**EXERCISE DIRECTIONS:**
Repeat every entry exactly as it stands. Omit the images.

(Pictures paired with source code)

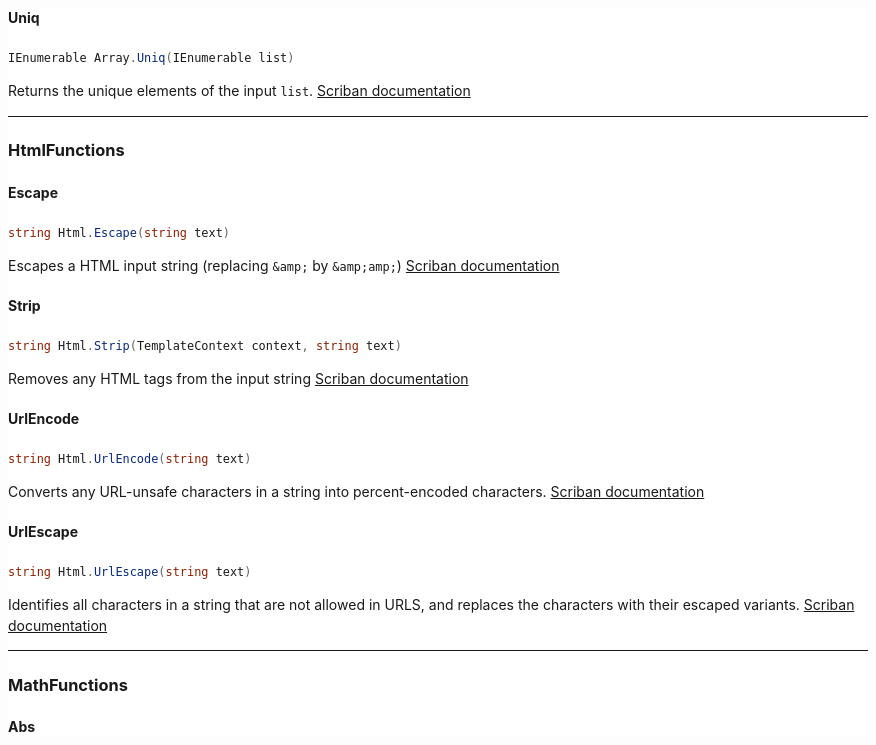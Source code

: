 #### Uniq

```csharp
IEnumerable Array.Uniq(IEnumerable list)
```
Returns the unique elements of the input `list`. 
[Scriban documentation](https://github.com/scriban/scriban/blob/master/doc/builtins.md#arrayuniq)

----



### HtmlFunctions

#### Escape

```csharp
string Html.Escape(string text)
```
Escapes a HTML input string (replacing `&amp;` by `&amp;amp;`) 
[Scriban documentation](https://github.com/scriban/scriban/blob/master/doc/builtins.md#htmlescape)

#### Strip

```csharp
string Html.Strip(TemplateContext context, string text)
```
Removes any HTML tags from the input string 
[Scriban documentation](https://github.com/scriban/scriban/blob/master/doc/builtins.md#htmlstrip)

#### UrlEncode

```csharp
string Html.UrlEncode(string text)
```
Converts any URL-unsafe characters in a string into percent-encoded characters. 
[Scriban documentation](https://github.com/scriban/scriban/blob/master/doc/builtins.md#htmlurl_encode)

#### UrlEscape

```csharp
string Html.UrlEscape(string text)
```
Identifies all characters in a string that are not allowed in URLS, and replaces the characters with their escaped variants. 
[Scriban documentation](https://github.com/scriban/scriban/blob/master/doc/builtins.md#htmlurl_escape)

----



### MathFunctions

#### Abs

**EXPECTED ANSWER:**
Source code

: #### Uniq

```csharp
IEnumerable Array.Uniq(IEnumerable list)
```
Returns the unique elements of the input `list`. 
[Scriban documentation](https://github.com/scriban/scriban/blob/master/doc/builtins.md#arrayuniq)

----



### HtmlFunctions

#### Escape

```csharp
string Html.Escape(string text)
```
Escapes a HTML input string (replacing `&amp;` by `&amp;amp;`) 
[Scriban documentation](https://github.com/scriban/scriban/blob/master/doc/builtins.md#htmlescape)

#### Strip

```csharp
string Html.Strip(TemplateContext context, string text)
```
Removes any HTML tags from the input string 
[Scriban documentation](https://github.com/scriban/scriban/blob/master/doc/builtins.md#htmlstrip)

#### UrlEncode

```csharp
string Html.UrlEncode(string text)
```
Converts any URL-unsafe characters in a string into percent-encoded characters. 
[Scriban documentation](https://github.com/scriban/scriban/blob/master/doc/builtins.md#htmlurl_encode)

#### UrlEscape

```csharp
string Html.UrlEscape(string text)
```
Identifies all characters in a string that are not allowed in URLS, and replaces the characters with their escaped variants. 
[Scriban documentation](https://github.com/scriban/scriban/blob/master/doc/builtins.md#htmlurl_escape)

----



### MathFunctions

#### Abs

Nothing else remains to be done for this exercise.